*** Provided material ***

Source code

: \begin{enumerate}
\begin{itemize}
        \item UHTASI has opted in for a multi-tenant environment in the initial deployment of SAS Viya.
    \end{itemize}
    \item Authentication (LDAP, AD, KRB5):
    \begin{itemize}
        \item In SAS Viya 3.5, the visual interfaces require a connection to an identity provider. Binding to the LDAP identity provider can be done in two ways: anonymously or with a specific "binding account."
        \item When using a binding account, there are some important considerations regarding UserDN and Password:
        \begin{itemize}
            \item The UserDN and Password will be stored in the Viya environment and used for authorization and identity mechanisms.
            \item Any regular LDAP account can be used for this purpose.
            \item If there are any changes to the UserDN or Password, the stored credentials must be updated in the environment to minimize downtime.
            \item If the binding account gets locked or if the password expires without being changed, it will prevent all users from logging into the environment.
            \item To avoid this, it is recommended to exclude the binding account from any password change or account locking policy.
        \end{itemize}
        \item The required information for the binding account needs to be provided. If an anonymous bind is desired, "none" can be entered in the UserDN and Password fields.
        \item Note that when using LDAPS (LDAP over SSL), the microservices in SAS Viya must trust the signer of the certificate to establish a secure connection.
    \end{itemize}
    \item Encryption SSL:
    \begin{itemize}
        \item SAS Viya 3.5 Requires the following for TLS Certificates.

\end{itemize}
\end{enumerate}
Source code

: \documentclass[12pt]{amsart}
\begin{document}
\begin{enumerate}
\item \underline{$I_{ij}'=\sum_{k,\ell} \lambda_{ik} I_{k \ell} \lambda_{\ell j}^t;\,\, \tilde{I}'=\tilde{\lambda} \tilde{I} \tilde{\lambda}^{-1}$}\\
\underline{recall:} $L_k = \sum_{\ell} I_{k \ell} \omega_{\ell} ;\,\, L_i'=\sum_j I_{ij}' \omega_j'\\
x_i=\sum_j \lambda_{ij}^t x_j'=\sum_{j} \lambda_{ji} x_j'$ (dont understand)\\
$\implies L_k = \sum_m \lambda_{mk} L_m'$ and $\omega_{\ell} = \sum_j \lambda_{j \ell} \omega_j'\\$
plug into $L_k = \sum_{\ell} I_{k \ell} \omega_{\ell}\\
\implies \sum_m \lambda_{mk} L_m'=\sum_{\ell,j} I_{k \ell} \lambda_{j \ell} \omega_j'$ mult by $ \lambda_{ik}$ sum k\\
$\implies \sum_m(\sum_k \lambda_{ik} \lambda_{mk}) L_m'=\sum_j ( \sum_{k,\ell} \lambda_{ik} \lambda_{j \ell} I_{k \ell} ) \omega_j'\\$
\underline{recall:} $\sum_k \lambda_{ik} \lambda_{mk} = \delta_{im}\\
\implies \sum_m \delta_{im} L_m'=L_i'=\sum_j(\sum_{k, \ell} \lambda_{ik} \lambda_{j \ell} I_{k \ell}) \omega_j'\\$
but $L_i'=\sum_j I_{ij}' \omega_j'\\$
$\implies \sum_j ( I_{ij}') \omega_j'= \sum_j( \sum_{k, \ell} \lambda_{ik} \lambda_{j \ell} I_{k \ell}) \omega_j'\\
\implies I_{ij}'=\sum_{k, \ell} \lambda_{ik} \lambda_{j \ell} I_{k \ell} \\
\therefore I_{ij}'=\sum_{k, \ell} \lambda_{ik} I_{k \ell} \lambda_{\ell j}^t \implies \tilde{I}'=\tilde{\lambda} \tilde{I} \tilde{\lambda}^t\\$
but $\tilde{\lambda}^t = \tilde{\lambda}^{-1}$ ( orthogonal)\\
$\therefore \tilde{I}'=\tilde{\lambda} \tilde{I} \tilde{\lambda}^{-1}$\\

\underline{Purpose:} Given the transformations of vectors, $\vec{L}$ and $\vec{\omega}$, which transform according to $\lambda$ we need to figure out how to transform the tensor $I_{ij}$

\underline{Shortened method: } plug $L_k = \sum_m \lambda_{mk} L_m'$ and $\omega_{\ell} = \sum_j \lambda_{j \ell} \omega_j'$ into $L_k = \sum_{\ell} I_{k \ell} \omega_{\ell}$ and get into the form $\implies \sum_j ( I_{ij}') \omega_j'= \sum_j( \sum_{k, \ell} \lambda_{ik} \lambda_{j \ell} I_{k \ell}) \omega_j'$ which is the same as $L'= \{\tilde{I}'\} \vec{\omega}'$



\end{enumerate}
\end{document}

***

What the exercise asks:
Would you please repeat the entire listing, line for line?

Exercise result:
Source code

: \begin{enumerate}
\begin{itemize}
        \item UHTASI has opted in for a multi-tenant environment in the initial deployment of SAS Viya.
    \end{itemize}
    \item Authentication (LDAP, AD, KRB5):
    \begin{itemize}
        \item In SAS Viya 3.5, the visual interfaces require a connection to an identity provider. Binding to the LDAP identity provider can be done in two ways: anonymously or with a specific "binding account."
        \item When using a binding account, there are some important considerations regarding UserDN and Password:
        \begin{itemize}
            \item The UserDN and Password will be stored in the Viya environment and used for authorization and identity mechanisms.
            \item Any regular LDAP account can be used for this purpose.
            \item If there are any changes to the UserDN or Password, the stored credentials must be updated in the environment to minimize downtime.
            \item If the binding account gets locked or if the password expires without being changed, it will prevent all users from logging into the environment.
            \item To avoid this, it is recommended to exclude the binding account from any password change or account locking policy.
        \end{itemize}
        \item The required information for the binding account needs to be provided. If an anonymous bind is desired, "none" can be entered in the UserDN and Password fields.
        \item Note that when using LDAPS (LDAP over SSL), the microservices in SAS Viya must trust the signer of the certificate to establish a secure connection.
    \end{itemize}
    \item Encryption SSL:
    \begin{itemize}
        \item SAS Viya 3.5 Requires the following for TLS Certificates.

\end{itemize}
\end{enumerate}
Source code

: \documentclass[12pt]{amsart}
\begin{document}
\begin{enumerate}
\item \underline{$I_{ij}'=\sum_{k,\ell} \lambda_{ik} I_{k \ell} \lambda_{\ell j}^t;\,\, \tilde{I}'=\tilde{\lambda} \tilde{I} \tilde{\lambda}^{-1}$}\\
\underline{recall:} $L_k = \sum_{\ell} I_{k \ell} \omega_{\ell} ;\,\, L_i'=\sum_j I_{ij}' \omega_j'\\
x_i=\sum_j \lambda_{ij}^t x_j'=\sum_{j} \lambda_{ji} x_j'$ (dont understand)\\
$\implies L_k = \sum_m \lambda_{mk} L_m'$ and $\omega_{\ell} = \sum_j \lambda_{j \ell} \omega_j'\\$
plug into $L_k = \sum_{\ell} I_{k \ell} \omega_{\ell}\\
\implies \sum_m \lambda_{mk} L_m'=\sum_{\ell,j} I_{k \ell} \lambda_{j \ell} \omega_j'$ mult by $ \lambda_{ik}$ sum k\\
$\implies \sum_m(\sum_k \lambda_{ik} \lambda_{mk}) L_m'=\sum_j ( \sum_{k,\ell} \lambda_{ik} \lambda_{j \ell} I_{k \ell} ) \omega_j'\\$
\underline{recall:} $\sum_k \lambda_{ik} \lambda_{mk} = \delta_{im}\\
\implies \sum_m \delta_{im} L_m'=L_i'=\sum_j(\sum_{k, \ell} \lambda_{ik} \lambda_{j \ell} I_{k \ell}) \omega_j'\\$
but $L_i'=\sum_j I_{ij}' \omega_j'\\$
$\implies \sum_j ( I_{ij}') \omega_j'= \sum_j( \sum_{k, \ell} \lambda_{ik} \lambda_{j \ell} I_{k \ell}) \omega_j'\\
\implies I_{ij}'=\sum_{k, \ell} \lambda_{ik} \lambda_{j \ell} I_{k \ell} \\
\therefore I_{ij}'=\sum_{k, \ell} \lambda_{ik} I_{k \ell} \lambda_{\ell j}^t \implies \tilde{I}'=\tilde{\lambda} \tilde{I} \tilde{\lambda}^t\\$
but $\tilde{\lambda}^t = \tilde{\lambda}^{-1}$ ( orthogonal)\\
$\therefore \tilde{I}'=\tilde{\lambda} \tilde{I} \tilde{\lambda}^{-1}$\\

\underline{Purpose:} Given the transformations of vectors, $\vec{L}$ and $\vec{\omega}$, which transform according to $\lambda$ we need to figure out how to transform the tensor $I_{ij}$

\underline{Shortened method: } plug $L_k = \sum_m \lambda_{mk} L_m'$ and $\omega_{\ell} = \sum_j \lambda_{j \ell} \omega_j'$ into $L_k = \sum_{\ell} I_{k \ell} \omega_{\ell}$ and get into the form $\implies \sum_j ( I_{ij}') \omega_j'= \sum_j( \sum_{k, \ell} \lambda_{ik} \lambda_{j \ell} I_{k \ell}) \omega_j'$ which is the same as $L'= \{\tilde{I}'\} \vec{\omega}'$



\end{enumerate}
\end{document}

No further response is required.